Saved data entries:
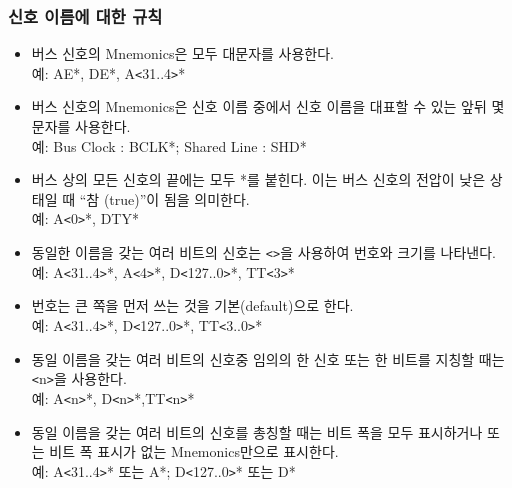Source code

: \subsubsection{신호 이름에 대한 규칙}
\begin{itemize}
  \item 버스 신호의 Mnemonics은 모두 대문자를 사용한다. \\
	예: AE*, DE*, A{\tt <}31..4{\tt >}*
  \item 버스 신호의 Mnemonics은 신호 이름 중에서 신호 이름을 대표할 수 있는 앞뒤 몇 문자를 사용한다. \\
	예: Bus Clock : BCLK*; Shared Line : SHD*
  \item 버스 상의 모든 신호의 끝에는 모두 *를 붙힌다. 이는 버스 신호의 전압이 낮은 상태일 때 
	``참 (true)''이 됨을 의미한다. \\
	예: A{\tt <}0{\tt >}*, DTY*
  \item 동일한 이름을 갖는 여러 비트의 신호는 {\tt <}{\tt >}을 사용하여 번호와 크기를 나타낸다. \\
	예: A{\tt <}31..4{\tt >}*,
	A{\tt <}4{\tt >}*, D{\tt <}127..0{\tt >}*, TT{\tt <}3{\tt >}*
  \item 번호는 큰 쪽을 먼저 쓰는 것을 기본(default)으로 한다. \\
	예: A{\tt <}31..4{\tt >}*, D{\tt <}127..0{\tt >}*,
	TT{\tt <}3..0{\tt >}*
  \item 동일 이름을 갖는 여러 비트의 신호중 임의의 한 신호 또는 한 비트를 지칭할 때는 {\tt <}n{\tt >}을 사용한다. \\
	예: A{\tt <}n{\tt >}*, D{\tt <}n{\tt >}*,TT{\tt <}n{\tt >}*
  \item 동일 이름을 갖는 여러 비트의 신호를 총칭할 때는 비트 폭을 모두 표시하거나 또는 비트 폭 표시가 없는
	Mnemonics만으로 표시한다. \\
	예: A{\tt <}31..4{\tt >}* 또는 A*; D{\tt <}127..0{\tt >}* 또는 D*
\end{itemize}
%

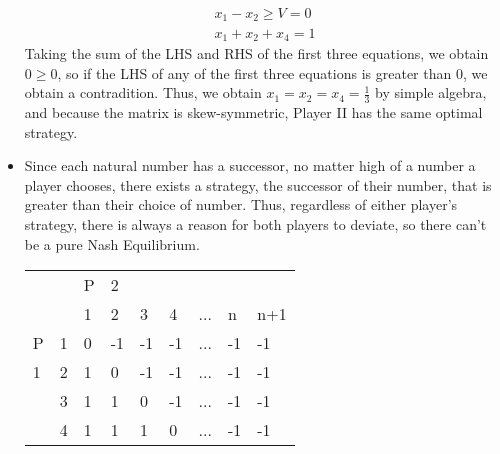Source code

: \documentclass[10pt]{article}[H]
\begin{document}
\begin{itemize}
\begin{align*}
                x_1-x_2\ge V=0\\
                x_1+x_2+x_4=1
            \end{align*}
            Taking the sum of the LHS and RHS of the first three equations, we obtain $0\ge0$, so if the LHS of any of the first three equations is greater than $0$, we obtain a contradition. Thus, we obtain $x_1=x_2=x_4=\frac{1}{3}$ by simple algebra, and because the matrix is skew-symmetric, Player II has the same optimal strategy.
    \item [\textbf{Exercise 2.23}] Since each natural number has a successor, no matter high of a number a player chooses, there exists a strategy, the successor of their number, that is greater than their choice of number. 
    Thus, regardless of either player's strategy, there is always a reason for both players to deviate, so there can't be a pure Nash Equilibrium.
    \begin{table}[H]
        \begin{tabular}{lllllllll}
                               &                          & P                        & 2                        &                          &                          &                          &                          &                          \\ \cline{2-9} 
        \multicolumn{1}{l|}{}  & \multicolumn{1}{l|}{}    & \multicolumn{1}{l|}{1}   & \multicolumn{1}{l|}{2}   & \multicolumn{1}{l|}{3}   & \multicolumn{1}{l|}{4}   & \multicolumn{1}{l|}{...} & \multicolumn{1}{l|}{n}   & \multicolumn{1}{l|}{n+1} \\ \cline{2-9} 
        \multicolumn{1}{l|}{P} & \multicolumn{1}{l|}{1}   & \multicolumn{1}{l|}{0}   & \multicolumn{1}{l|}{-1}  & \multicolumn{1}{l|}{-1}  & \multicolumn{1}{l|}{-1}  & \multicolumn{1}{l|}{...} & \multicolumn{1}{l|}{-1}  & \multicolumn{1}{l|}{-1}  \\ \cline{2-9} 
        \multicolumn{1}{l|}{1} & \multicolumn{1}{l|}{2}   & \multicolumn{1}{l|}{1}   & \multicolumn{1}{l|}{0}   & \multicolumn{1}{l|}{-1}  & \multicolumn{1}{l|}{-1}  & \multicolumn{1}{l|}{...} & \multicolumn{1}{l|}{-1}  & \multicolumn{1}{l|}{-1}  \\ \cline{2-9} 
        \multicolumn{1}{l|}{}  & \multicolumn{1}{l|}{3}   & \multicolumn{1}{l|}{1}   & \multicolumn{1}{l|}{1}   & \multicolumn{1}{l|}{0}   & \multicolumn{1}{l|}{-1}  & \multicolumn{1}{l|}{...} & \multicolumn{1}{l|}{-1}  & \multicolumn{1}{l|}{-1}  \\ \cline{2-9} 
        \multicolumn{1}{l|}{}  & \multicolumn{1}{l|}{4}   & \multicolumn{1}{l|}{1}   & \multicolumn{1}{l|}{1}   & \multicolumn{1}{l|}{1}   & \multicolumn{1}{l|}{0}   & \multicolumn{1}{l|}{...} & \multicolumn{1}{l|}{-1}  & \multicolumn{1}{l|}{-1}  \\ \cline{2-9} 

\end{tabular}
\end{table}
\end{itemize}
\end{document}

--- Problem statement ---
Reproduce the data above exactly, leaving each picture out.

--- Your response ---
Source code

: \subsubsection{신호 이름에 대한 규칙}
\begin{itemize}
  \item 버스 신호의 Mnemonics은 모두 대문자를 사용한다. \\
	예: AE*, DE*, A{\tt <}31..4{\tt >}*
  \item 버스 신호의 Mnemonics은 신호 이름 중에서 신호 이름을 대표할 수 있는 앞뒤 몇 문자를 사용한다. \\
	예: Bus Clock : BCLK*; Shared Line : SHD*
  \item 버스 상의 모든 신호의 끝에는 모두 *를 붙힌다. 이는 버스 신호의 전압이 낮은 상태일 때 
	``참 (true)''이 됨을 의미한다. \\
	예: A{\tt <}0{\tt >}*, DTY*
  \item 동일한 이름을 갖는 여러 비트의 신호는 {\tt <}{\tt >}을 사용하여 번호와 크기를 나타낸다. \\
	예: A{\tt <}31..4{\tt >}*,
	A{\tt <}4{\tt >}*, D{\tt <}127..0{\tt >}*, TT{\tt <}3{\tt >}*
  \item 번호는 큰 쪽을 먼저 쓰는 것을 기본(default)으로 한다. \\
	예: A{\tt <}31..4{\tt >}*, D{\tt <}127..0{\tt >}*,
	TT{\tt <}3..0{\tt >}*
  \item 동일 이름을 갖는 여러 비트의 신호중 임의의 한 신호 또는 한 비트를 지칭할 때는 {\tt <}n{\tt >}을 사용한다. \\
	예: A{\tt <}n{\tt >}*, D{\tt <}n{\tt >}*,TT{\tt <}n{\tt >}*
  \item 동일 이름을 갖는 여러 비트의 신호를 총칭할 때는 비트 폭을 모두 표시하거나 또는 비트 폭 표시가 없는
	Mnemonics만으로 표시한다. \\
	예: A{\tt <}31..4{\tt >}* 또는 A*; D{\tt <}127..0{\tt >}* 또는 D*
\end{itemize}
%

Source code

: \documentclass[10pt]{article}[H]
\begin{document}
\begin{itemize}
\begin{align*}
                x_1-x_2\ge V=0\\
                x_1+x_2+x_4=1
            \end{align*}
            Taking the sum of the LHS and RHS of the first three equations, we obtain $0\ge0$, so if the LHS of any of the first three equations is greater than $0$, we obtain a contradition. Thus, we obtain $x_1=x_2=x_4=\frac{1}{3}$ by simple algebra, and because the matrix is skew-symmetric, Player II has the same optimal strategy.
    \item [\textbf{Exercise 2.23}] Since each natural number has a successor, no matter high of a number a player chooses, there exists a strategy, the successor of their number, that is greater than their choice of number. 
    Thus, regardless of either player's strategy, there is always a reason for both players to deviate, so there can't be a pure Nash Equilibrium.
    \begin{table}[H]
        \begin{tabular}{lllllllll}
                               &                          & P                        & 2                        &                          &                          &                          &                          &                          \\ \cline{2-9} 
        \multicolumn{1}{l|}{}  & \multicolumn{1}{l|}{}    & \multicolumn{1}{l|}{1}   & \multicolumn{1}{l|}{2}   & \multicolumn{1}{l|}{3}   & \multicolumn{1}{l|}{4}   & \multicolumn{1}{l|}{...} & \multicolumn{1}{l|}{n}   & \multicolumn{1}{l|}{n+1} \\ \cline{2-9} 
        \multicolumn{1}{l|}{P} & \multicolumn{1}{l|}{1}   & \multicolumn{1}{l|}{0}   & \multicolumn{1}{l|}{-1}  & \multicolumn{1}{l|}{-1}  & \multicolumn{1}{l|}{-1}  & \multicolumn{1}{l|}{...} & \multicolumn{1}{l|}{-1}  & \multicolumn{1}{l|}{-1}  \\ \cline{2-9} 
        \multicolumn{1}{l|}{1} & \multicolumn{1}{l|}{2}   & \multicolumn{1}{l|}{1}   & \multicolumn{1}{l|}{0}   & \multicolumn{1}{l|}{-1}  & \multicolumn{1}{l|}{-1}  & \multicolumn{1}{l|}{...} & \multicolumn{1}{l|}{-1}  & \multicolumn{1}{l|}{-1}  \\ \cline{2-9} 
        \multicolumn{1}{l|}{}  & \multicolumn{1}{l|}{3}   & \multicolumn{1}{l|}{1}   & \multicolumn{1}{l|}{1}   & \multicolumn{1}{l|}{0}   & \multicolumn{1}{l|}{-1}  & \multicolumn{1}{l|}{...} & \multicolumn{1}{l|}{-1}  & \multicolumn{1}{l|}{-1}  \\ \cline{2-9} 
        \multicolumn{1}{l|}{}  & \multicolumn{1}{l|}{4}   & \multicolumn{1}{l|}{1}   & \multicolumn{1}{l|}{1}   & \multicolumn{1}{l|}{1}   & \multicolumn{1}{l|}{0}   & \multicolumn{1}{l|}{...} & \multicolumn{1}{l|}{-1}  & \multicolumn{1}{l|}{-1}  \\ \cline{2-9} 

\end{tabular}
\end{table}
\end{itemize}
\end{document}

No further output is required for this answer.